PROVIDED ENTRIES:
● ● ●

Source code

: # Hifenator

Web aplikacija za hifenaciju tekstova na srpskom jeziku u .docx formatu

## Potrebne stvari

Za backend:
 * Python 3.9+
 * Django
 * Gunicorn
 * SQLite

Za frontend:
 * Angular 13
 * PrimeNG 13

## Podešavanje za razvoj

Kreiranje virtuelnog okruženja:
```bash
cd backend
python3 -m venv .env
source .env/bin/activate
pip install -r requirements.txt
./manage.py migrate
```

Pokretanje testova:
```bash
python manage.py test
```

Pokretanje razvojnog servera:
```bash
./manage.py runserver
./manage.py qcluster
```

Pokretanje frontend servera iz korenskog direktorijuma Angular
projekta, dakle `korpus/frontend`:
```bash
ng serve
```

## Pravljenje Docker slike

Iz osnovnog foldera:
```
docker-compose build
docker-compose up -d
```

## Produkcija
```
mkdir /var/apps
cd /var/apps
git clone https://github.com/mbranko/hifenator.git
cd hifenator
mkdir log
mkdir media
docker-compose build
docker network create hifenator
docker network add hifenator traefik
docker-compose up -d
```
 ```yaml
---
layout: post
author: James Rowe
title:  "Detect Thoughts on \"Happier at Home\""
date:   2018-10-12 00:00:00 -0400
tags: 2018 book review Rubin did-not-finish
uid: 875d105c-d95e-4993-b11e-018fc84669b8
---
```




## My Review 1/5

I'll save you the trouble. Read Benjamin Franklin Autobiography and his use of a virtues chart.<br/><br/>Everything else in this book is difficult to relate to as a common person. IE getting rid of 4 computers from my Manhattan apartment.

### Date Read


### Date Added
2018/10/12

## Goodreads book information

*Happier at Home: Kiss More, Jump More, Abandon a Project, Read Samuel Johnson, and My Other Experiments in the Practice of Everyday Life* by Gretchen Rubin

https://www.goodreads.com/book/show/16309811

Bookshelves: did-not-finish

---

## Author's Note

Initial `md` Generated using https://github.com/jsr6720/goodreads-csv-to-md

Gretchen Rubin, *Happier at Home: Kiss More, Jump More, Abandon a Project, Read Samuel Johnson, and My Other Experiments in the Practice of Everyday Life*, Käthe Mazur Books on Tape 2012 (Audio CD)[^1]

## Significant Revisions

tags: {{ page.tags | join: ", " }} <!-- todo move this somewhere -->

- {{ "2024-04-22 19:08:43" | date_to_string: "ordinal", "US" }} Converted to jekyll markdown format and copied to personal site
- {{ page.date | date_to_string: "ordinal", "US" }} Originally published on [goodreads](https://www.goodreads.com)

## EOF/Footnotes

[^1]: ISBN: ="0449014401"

● ● ●

EXERCISE BRIEF: What is needed is every line from the start of the entries through the line containing "to personal site", returned word for word and nothing else.

REPLY TO THE TASK:
Source code

: # Hifenator

Web aplikacija za hifenaciju tekstova na srpskom jeziku u .docx formatu

## Potrebne stvari

Za backend:
 * Python 3.9+
 * Django
 * Gunicorn
 * SQLite

Za frontend:
 * Angular 13
 * PrimeNG 13

## Podešavanje za razvoj

Kreiranje virtuelnog okruženja:
```bash
cd backend
python3 -m venv .env
source .env/bin/activate
pip install -r requirements.txt
./manage.py migrate
```

Pokretanje testova:
```bash
python manage.py test
```

Pokretanje razvojnog servera:
```bash
./manage.py runserver
./manage.py qcluster
```

Pokretanje frontend servera iz korenskog direktorijuma Angular
projekta, dakle `korpus/frontend`:
```bash
ng serve
```

## Pravljenje Docker slike

Iz osnovnog foldera:
```
docker-compose build
docker-compose up -d
```

## Produkcija
```
mkdir /var/apps
cd /var/apps
git clone https://github.com/mbranko/hifenator.git
cd hifenator
mkdir log
mkdir media
docker-compose build
docker network create hifenator
docker network add hifenator traefik
docker-compose up -d
```
 ```yaml
---
layout: post
author: James Rowe
title:  "Detect Thoughts on \"Happier at Home\""
date:   2018-10-12 00:00:00 -0400
tags: 2018 book review Rubin did-not-finish
uid: 875d105c-d95e-4993-b11e-018fc84669b8
---
```




## My Review 1/5

I'll save you the trouble. Read Benjamin Franklin Autobiography and his use of a virtues chart.<br/><br/>Everything else in this book is difficult to relate to as a common person. IE getting rid of 4 computers from my Manhattan apartment.

### Date Read


### Date Added
2018/10/12

## Goodreads book information

*Happier at Home: Kiss More, Jump More, Abandon a Project, Read Samuel Johnson, and My Other Experiments in the Practice of Everyday Life* by Gretchen Rubin

https://www.goodreads.com/book/show/16309811

Bookshelves: did-not-finish

---

## Author's Note

Initial `md` Generated using https://github.com/jsr6720/goodreads-csv-to-md

Gretchen Rubin, *Happier at Home: Kiss More, Jump More, Abandon a Project, Read Samuel Johnson, and My Other Experiments in the Practice of Everyday Life*, Käthe Mazur Books on Tape 2012 (Audio CD)[^1]

## Significant Revisions

tags: {{ page.tags | join: ", " }} <!-- todo move this somewhere -->

- {{ "2024-04-22 19:08:43" | date_to_string: "ordinal", "US" }} Converted to jekyll markdown format and copied to personal site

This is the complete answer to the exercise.